Kilka lat temu podczas jednego z naszych spotkań prezentowałem Wam nagrania z pierwszego, włącznie kasetowego, wydania "Acme", debiutanckiej płyty Sirrah, które ukazało się w 1995 r. nakładem Melissa Productions. Wówczas z olbrzymim sentymentem wspominałem te kompozycje. Wtedy też stało się coś niezwykłego. W trakcie trwania Melodii napisał do mnie Tomasz Żyżyk, wokalista Sirrah. Jeśli mnie pamięć nie myli, w korespondencji wspomniał, że właśnie otrzymał nowy odbiornik radiowy i być może fakt, że akurat tego wieczoru usłyszał w nim nagrania swojego zespołu, należy uznać za swego rodzaju znak. Kto wie, być może miało to najmniejszy z możliwych, ale mimo wszystko, wpływ na to, że teraz dotarła do nas informacja o reaktywacji zespołu. Czekaliśmy na to aż piętnaście lat.
![]() |
Fot. Metal Mind |
Sirrah zagra w oryginalnym składzie na tegorocznej edycji festiwalu Castle Party, która odbędzie się w Bolkowie w dniach 11-14 lipca. Najprawdopodobniej podczas koncertu będzie można usłyszeć jedno bądź dwa nowe nagrania. A co dalej? Tego chyba nie wiedzą jeszcze sami muzycy.
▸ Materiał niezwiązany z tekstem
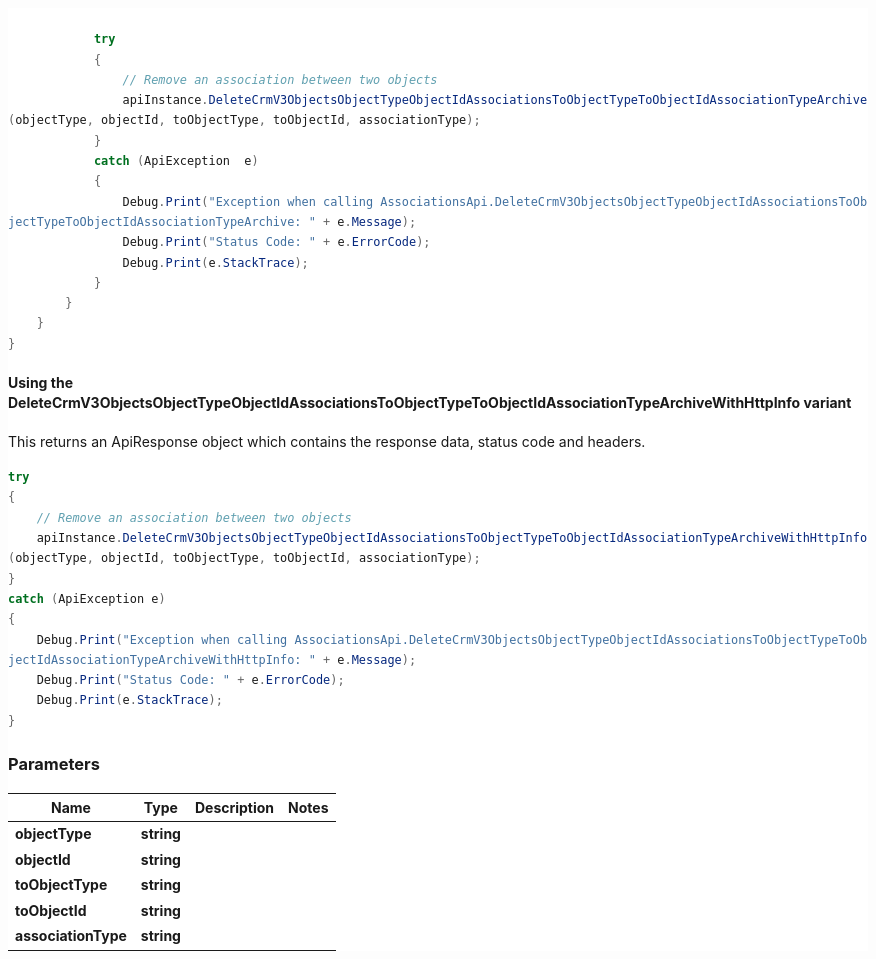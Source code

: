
 ```csharp

            try
            {
                // Remove an association between two objects
                apiInstance.DeleteCrmV3ObjectsObjectTypeObjectIdAssociationsToObjectTypeToObjectIdAssociationTypeArchive(objectType, objectId, toObjectType, toObjectId, associationType);
            }
            catch (ApiException  e)
            {
                Debug.Print("Exception when calling AssociationsApi.DeleteCrmV3ObjectsObjectTypeObjectIdAssociationsToObjectTypeToObjectIdAssociationTypeArchive: " + e.Message);
                Debug.Print("Status Code: " + e.ErrorCode);
                Debug.Print(e.StackTrace);
            }
        }
    }
}
```

#### Using the DeleteCrmV3ObjectsObjectTypeObjectIdAssociationsToObjectTypeToObjectIdAssociationTypeArchiveWithHttpInfo variant
This returns an ApiResponse object which contains the response data, status code and headers.

```csharp
try
{
    // Remove an association between two objects
    apiInstance.DeleteCrmV3ObjectsObjectTypeObjectIdAssociationsToObjectTypeToObjectIdAssociationTypeArchiveWithHttpInfo(objectType, objectId, toObjectType, toObjectId, associationType);
}
catch (ApiException e)
{
    Debug.Print("Exception when calling AssociationsApi.DeleteCrmV3ObjectsObjectTypeObjectIdAssociationsToObjectTypeToObjectIdAssociationTypeArchiveWithHttpInfo: " + e.Message);
    Debug.Print("Status Code: " + e.ErrorCode);
    Debug.Print(e.StackTrace);
}
```

### Parameters

| Name | Type | Description | Notes |
|------|------|-------------|-------|
| **objectType** | **string** |  |  |
| **objectId** | **string** |  |  |
| **toObjectType** | **string** |  |  |
| **toObjectId** | **string** |  |  |
| **associationType** | **string** |  |  |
Tak naprawdę wszystko zależy od tego, jak zostaną przyjęci i czy na ich występach zjawi się choć część tłumów, które oklaskiwały zespół w drugiej połowie lat 90. Pewne natomiast jest to, że jeden koncert to za mało. Dlatego najpewniej Sirrah będzie można zobaczyć jeszcze tegorocznej jesieni. Obecnie, przynajmniej oficjalnie, nie wiadomo nic więcej. Musimy po prostu zaczekać i wierzyć, że nasza cierpliwość popłaci. Oby tak było.